Can't happen, you say? I don't see why not. Vinyarddawg actually put together a fair bracket (I'd put Boise State in the West, to play in the Rose Bowl and Bama in the South to play in the Sugar, but beyond that...). The thing about his methodology is that it doesn't end the reliance on the polls, as it would be in real life if we ever get to a playoff. He seeded the teams 1-25 based on the coaches poll. Since 64 teams get in, all conf champions were represented.
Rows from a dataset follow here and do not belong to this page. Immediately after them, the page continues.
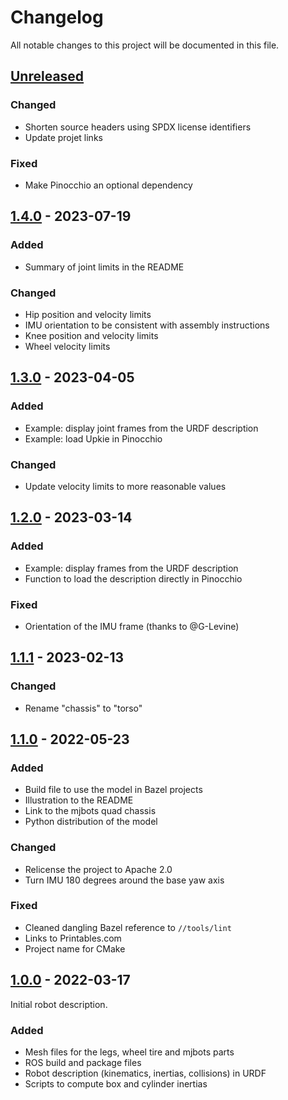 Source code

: # Changelog

All notable changes to this project will be documented in this file.

## [Unreleased]

### Changed

- Shorten source headers using SPDX license identifiers
- Update projet links

### Fixed

- Make Pinocchio an optional dependency

## [1.4.0] - 2023-07-19

### Added

- Summary of joint limits in the README

### Changed

- Hip position and velocity limits
- IMU orientation to be consistent with assembly instructions
- Knee position and velocity limits
- Wheel velocity limits

## [1.3.0] - 2023-04-05

### Added

- Example: display joint frames from the URDF description
- Example: load Upkie in Pinocchio

### Changed

- Update velocity limits to more reasonable values

## [1.2.0] - 2023-03-14

### Added

- Example: display frames from the URDF description
- Function to load the description directly in Pinocchio

### Fixed

- Orientation of the IMU frame (thanks to @G-Levine)

## [1.1.1] - 2023-02-13

### Changed

- Rename "chassis" to "torso"

## [1.1.0] - 2022-05-23

### Added

- Build file to use the model in Bazel projects
- Illustration to the README
- Link to the mjbots quad chassis
- Python distribution of the model

### Changed

- Relicense the project to Apache 2.0
- Turn IMU 180 degrees around the base yaw axis

### Fixed

- Cleaned dangling Bazel reference to ``//tools/lint``
- Links to Printables.com
- Project name for CMake

## [1.0.0] - 2022-03-17

Initial robot description.

### Added

- Mesh files for the legs, wheel tire and mjbots parts
- ROS build and package files
- Robot description (kinematics, inertias, collisions) in URDF
- Scripts to compute box and cylinder inertias

[unreleased]: https://github.com/upkie/upkie_description/compare/v1.4.0...HEAD
[1.4.0]: https://github.com/upkie/upkie_description/compare/v1.3.0...v1.4.0
[1.3.0]: https://github.com/upkie/upkie_description/compare/v1.2.0...v1.3.0
[1.2.0]: https://github.com/upkie/upkie_description/compare/v1.1.1...v1.2.0
[1.1.1]: https://github.com/upkie/upkie_description/compare/v1.1.0...v1.1.1
[1.1.0]: https://github.com/upkie/upkie_description/compare/v1.0.0...v1.1.0
[1.0.0]: https://github.com/upkie/upkie_description/releases/tag/v1.0.0
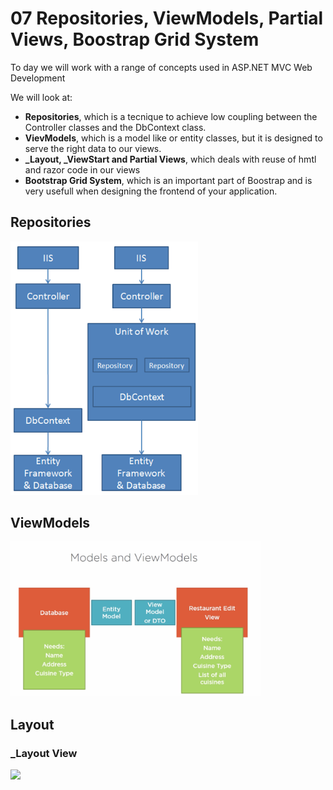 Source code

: # 07 Repositories, ViewModels, Partial Views, Boostrap Grid System

To day we will work with a range of concepts used in ASP.NET MVC Web Development

We will look at:

* **Repositories**, which is a tecnique to achieve low coupling between the Controller classes and the DbContext class.
* **VievModels**, which is a model like or entity classes, but it is designed to serve the right data to our views.
* **_Layout, _ViewStart and Partial Views**, which deals with reuse of hmtl and razor code in our views
* **Bootstrap Grid System**, which is an important part of Boostrap and is very usefull when designing the frontend of your application.


## Repositories
<img src="https://github.com/keacore/07_RepositoriesViewModels/blob/master/Materials/img/Repository.png" width="300">


## ViewModels
<img src="https://github.com/keacore/07_RepositoriesViewModels/blob/master/Materials/img/ViewModel.png" width="400">


## Layout

### _Layout View
<img src="https://github.com/keacore/07_RepositoriesViewModels/blob/master/Materials/img/Layout.png" width="400">
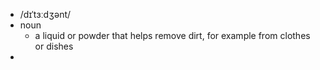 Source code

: - /dɪˈtɜːdʒənt/
- noun
	- a liquid or powder that helps remove dirt, for example from clothes or dishes
- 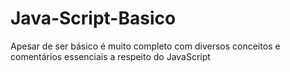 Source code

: # Java-Script-Basico
Apesar de ser básico é muito completo com diversos conceitos e comentários essenciais a respeito do JavaScript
I don't think he should have avoided power conf teams playing each other in the first round as much as he did, but hey, I didn't take the time to put this together.
Finally, anyone that thinks a playoff would be ok at just 8 or 12 or 16 or 20 or 24 or 32 teams, there will always be someone else (think the NCAA and college presidents and their TV partners) making the argument that the 'possibility' exists for more great match-ups if we just add another round. By "great match-ups" they mean more money. Putting aside the slippery slope arguement, there remains one final question: How will we decide who gets those last two seats at the table, regardless of size of tournament?
Until that question gets answered, we will continue to have the same discussion about the fairness of selection process. You know, the discussion we are having about the fairness of the selection process for the current one game playoff system. My bet would be against anyone thinking the selection process for a tourney is any fairer than it is for that one game now. We'll just have more teams thinking they are eligible for their shot.